I think some of us want to do the same thing with the teachings of Jesus.  We have this image of Jesus as this really nice, unassuming guy, a guy who somehow exudes nothing but compassion and love from every pore.  He’s only the Jesus of the children’s church bulletin board – a smilingly inoffensive man surrounded by multiethnic children.  But then folks actually open up the New Testament and discover that Jesus seems to have done (along with his incredible acts of mercy, love, and self-sacrifice) a lot of things that aren’t quite as nice: brutal rebukes of his enemies, frank discussions of agony and destruction for those who reject God, parables designed to deliberately hide the truth from most people, woes and curses and profoundly shocking statements left and right.  The Jesus who welcomed small children is the very same Jesus who cursed a fig tree for not bearing figs when he wanted them.  But rather than deal with the complex, real, dissonant Jesus, I think some of us would rather have Dumbo clones.

Perhaps we tastefully ignore the harder teachings.  Perhaps we constantly find ways of interpreting his sayings as to reduce their difficulty.  Perhaps we project our own values and ethics – more a product of our American upbringing than God – onto Jesus, and put words into his mouth and actions into his life for which we have no evidence.
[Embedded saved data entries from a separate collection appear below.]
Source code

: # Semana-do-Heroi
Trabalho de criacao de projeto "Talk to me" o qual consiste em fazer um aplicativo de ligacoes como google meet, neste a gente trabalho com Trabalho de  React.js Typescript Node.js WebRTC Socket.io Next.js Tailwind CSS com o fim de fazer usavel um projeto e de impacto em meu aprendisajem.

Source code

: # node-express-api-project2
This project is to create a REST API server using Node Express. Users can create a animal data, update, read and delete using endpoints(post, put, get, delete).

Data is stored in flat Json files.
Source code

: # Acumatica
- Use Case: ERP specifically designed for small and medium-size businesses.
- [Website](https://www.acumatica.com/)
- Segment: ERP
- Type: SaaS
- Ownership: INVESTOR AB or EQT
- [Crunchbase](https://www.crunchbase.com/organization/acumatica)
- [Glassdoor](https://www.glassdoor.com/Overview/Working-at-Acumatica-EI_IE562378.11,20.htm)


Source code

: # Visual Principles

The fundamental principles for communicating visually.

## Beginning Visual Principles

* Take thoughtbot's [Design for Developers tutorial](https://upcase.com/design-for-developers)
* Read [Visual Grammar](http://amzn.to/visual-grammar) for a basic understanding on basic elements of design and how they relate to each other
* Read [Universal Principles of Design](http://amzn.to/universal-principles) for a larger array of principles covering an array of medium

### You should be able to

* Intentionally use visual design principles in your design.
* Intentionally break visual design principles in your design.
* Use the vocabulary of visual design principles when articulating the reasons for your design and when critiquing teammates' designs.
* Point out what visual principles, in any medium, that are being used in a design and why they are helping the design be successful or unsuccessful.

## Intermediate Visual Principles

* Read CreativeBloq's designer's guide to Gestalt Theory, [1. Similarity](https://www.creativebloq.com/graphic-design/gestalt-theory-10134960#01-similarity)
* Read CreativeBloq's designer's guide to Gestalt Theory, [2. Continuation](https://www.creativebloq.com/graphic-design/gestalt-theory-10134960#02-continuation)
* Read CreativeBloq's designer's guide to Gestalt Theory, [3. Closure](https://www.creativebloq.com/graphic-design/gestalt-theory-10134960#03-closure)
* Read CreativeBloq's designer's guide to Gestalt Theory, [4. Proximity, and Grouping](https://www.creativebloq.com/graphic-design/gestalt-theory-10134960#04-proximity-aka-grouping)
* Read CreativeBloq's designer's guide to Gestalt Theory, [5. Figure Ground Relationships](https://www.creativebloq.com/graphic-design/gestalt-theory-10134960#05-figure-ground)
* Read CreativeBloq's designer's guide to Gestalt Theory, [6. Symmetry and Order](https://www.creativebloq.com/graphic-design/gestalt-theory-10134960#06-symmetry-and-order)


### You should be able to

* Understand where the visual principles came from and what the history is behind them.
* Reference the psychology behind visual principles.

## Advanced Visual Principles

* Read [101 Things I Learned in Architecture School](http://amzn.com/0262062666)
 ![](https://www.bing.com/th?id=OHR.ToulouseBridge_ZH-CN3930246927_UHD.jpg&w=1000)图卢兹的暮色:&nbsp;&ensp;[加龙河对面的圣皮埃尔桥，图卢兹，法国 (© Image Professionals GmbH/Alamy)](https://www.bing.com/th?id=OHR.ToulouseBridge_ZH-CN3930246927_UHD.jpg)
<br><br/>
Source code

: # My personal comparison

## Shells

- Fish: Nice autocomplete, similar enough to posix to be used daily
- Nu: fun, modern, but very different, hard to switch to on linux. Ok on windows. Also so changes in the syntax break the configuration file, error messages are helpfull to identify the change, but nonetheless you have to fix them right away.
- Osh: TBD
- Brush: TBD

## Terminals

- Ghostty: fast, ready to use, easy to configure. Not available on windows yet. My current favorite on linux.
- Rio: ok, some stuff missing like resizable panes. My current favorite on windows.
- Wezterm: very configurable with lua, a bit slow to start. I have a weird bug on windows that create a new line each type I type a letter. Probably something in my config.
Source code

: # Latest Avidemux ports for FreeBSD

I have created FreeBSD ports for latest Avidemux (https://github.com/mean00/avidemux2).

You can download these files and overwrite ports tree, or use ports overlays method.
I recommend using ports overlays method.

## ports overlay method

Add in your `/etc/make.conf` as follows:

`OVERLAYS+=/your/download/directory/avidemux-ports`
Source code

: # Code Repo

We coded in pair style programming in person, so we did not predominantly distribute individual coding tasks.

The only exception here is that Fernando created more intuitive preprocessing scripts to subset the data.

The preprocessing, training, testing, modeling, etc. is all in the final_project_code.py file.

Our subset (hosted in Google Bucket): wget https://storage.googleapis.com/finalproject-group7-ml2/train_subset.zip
And when all the construction projects are finished, we’re left with a world that makes a 3-year-old happy for a few minutes, and offers little magic (or truth) for a grown-up.

Quarreling About Words

August 14th, 2009

My friend Taylor Williams recently pointed out a verse I hadn’t really given much time to before: 2 Timothy 2:14.

Warn them before God against quarreling about words; it is of no value, and only ruins those who listen.

I often find myself frustrated over arguments about words.  They seem so pointless and divisive.  It’s nice to see the thought in one of Paul’s letters.

We Need More Sentiments Like This

August 14th, 2009

… on both sides!  I’ve been trying to (gradually) expand my blog readings to include folks whose worldviews I don’t agree with as much, and occasionally I’ll find a gem of common sense and human decency, like this post on The New Republic’s blog The Plank.  I’m not sure if leftists would agree, but I think Ramesh Ponnuru and some others (not everyone, unfortunately) on National Review Online are also good at giving the benefit of the doubt to the other side and having fair, thoughtful debates without compromising their positions.  At least they give that impression.  If only all political debate could be like this.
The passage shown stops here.